### WORK REQUEST
All records are to be restated word for word, with pictures excluded.

(TASK MATERIAL)

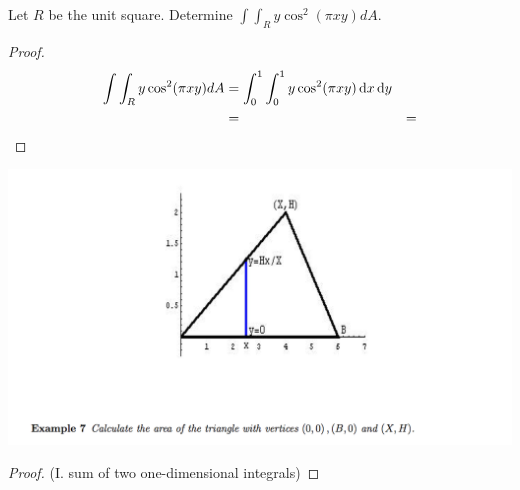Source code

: \begin{example*}[6]
  Let $R$ be the unit square. Determine $\int\int_R y\cos^2(\pi xy) dA$.
\end{example*}


\begin{proof}
  \begin{align*}
    \int\int_R y\cos^2(\pi xy) dA
    &= \int_0^1\int_0^1 y\cos^2(\pi xy) \dx\dy\\
    &=
    &=
  \end{align*}
\end{proof}

\begin{mdframed}
  \includegraphics[width=400pt]{img/oxford-prelims-M5-multivariable-calc-ex-7.png}
\end{mdframed}


\begin{proof}(I. sum of two one-dimensional integrals)
\end{proof}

(End TASK MATERIAL)

### OUTPUT OF THE TASK
Source code

: \begin{example*}[6]
  Let $R$ be the unit square. Determine $\int\int_R y\cos^2(\pi xy) dA$.
\end{example*}


\begin{proof}
  \begin{align*}
    \int\int_R y\cos^2(\pi xy) dA
    &= \int_0^1\int_0^1 y\cos^2(\pi xy) \dx\dy\\
    &=
    &=
  \end{align*}
\end{proof}

\begin{mdframed}
  \includegraphics[width=400pt]{img/oxford-prelims-M5-multivariable-calc-ex-7.png}
\end{mdframed}


\begin{proof}(I. sum of two one-dimensional integrals)
\end{proof}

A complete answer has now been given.